It was assumed in the text that George's indifference curves do not cut the bottom or left-hand side of the box, and that Harriet's indifference curves do not cut the top or right-hand side of the box. The characterization of Pareto optimal and competitive allocations is a little more complex if they do. The next question deals with these complexities
Assume that George's indifference curves are linear and have slope -1. Assume that Harriet's indifference curves are linear and have slope -2.
a) Let X be an allocation in the interior of the box. Show that all of the allocations that both George and Harriet believe to be at least as good as X lie within a triangular or diamond-shaped area.
b) Show that every allocation on the left-hand side or top of the box is Pareto optimal.
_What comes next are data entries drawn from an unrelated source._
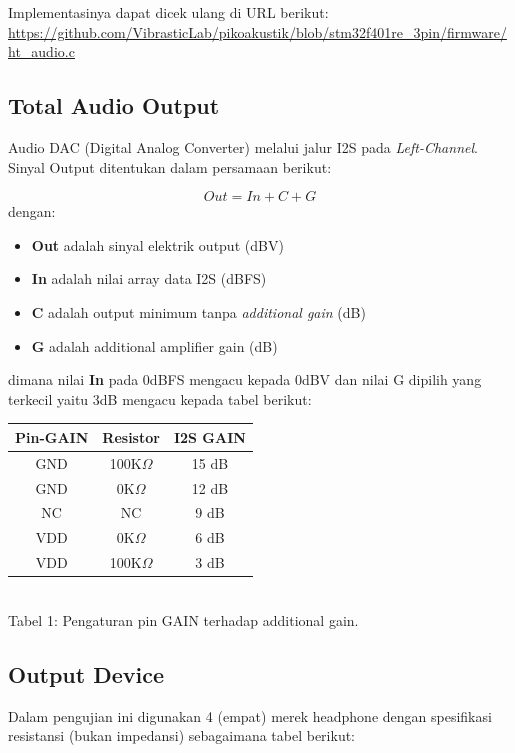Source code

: \documentclass[12pt,]{article}
\begin{document}
	Implementasinya dapat dicek ulang di URL berikut:\\
	\url{https://github.com/VibrasticLab/pikoakustik/blob/stm32f401re_3pin/firmware/ht_audio.c}
	
	\subsection{Total Audio Output}
	
	Audio DAC (Digital Analog Converter) melalui jalur I2S pada \textit{Left-Channel}.
	Sinyal Output ditentukan dalam persamaan berikut\cite{Maxim}:
	
	\[Out = In + C + G\] dengan:
	
	\begin{itemize}
		\item \textbf{Out} adalah sinyal elektrik output (dBV)
		\item \textbf{In} adalah nilai array data I2S (dBFS)
		\item \textbf{C} adalah output minimum tanpa \textit{additional gain} (dB)
		\item \textbf{G} adalah additional amplifier gain (dB) 
	\end{itemize}

	dimana nilai \textbf{In} pada 0dBFS mengacu kepada 0dBV\cite{Maxim} dan nilai G dipilih yang terkecil yaitu 3dB mengacu kepada tabel berikut\cite{Maxim}:
	
	\begin{center}
		\begin{tabular}{ |c|c|c| } 
			\hline
			Pin-GAIN & Resistor & I2S GAIN \\ 
			\hline
			GND & 100K$\Omega$ & 15 dB \\ 
			GND & 0K$\Omega$ & 12 dB \\ 
			NC & NC & 9 dB \\ 
			VDD & 0K$\Omega$ & 6 dB \\ 
			VDD & 100K$\Omega$ & 3 dB \\ 
			\hline
		\end{tabular}\\
		\hfill \break
		Tabel 1: Pengaturan pin GAIN terhadap additional gain.
	\end{center}

	\newpage
	\subsection{Output Device}
	
	Dalam pengujian ini digunakan 4 (empat) merek headphone dengan spesifikasi resistansi (bukan impedansi) sebagaimana tabel berikut:
	
\end{document}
Show that no other allocation is Pareto optimal.
c) Let p be the price of ale measured in bread. Find George's best attainable commodity bundle(s) when p is equal to 1 and when it is greater than 1. Find Harriet's best attainable commodity bundles when p is equal to 2 and when it is less than 2
d) Show that:
i) If a budget line with slope -1 cuts the top of the box, then 1 is a market-clearing price.
ii) If a budget line with slope -2 cuts the left side of the box, then 2 is a market-clearing price.
iii) If a budget line with slope -p cuts the top left corner of the box, and if p is between 1 and 2, p is a market-clearing price.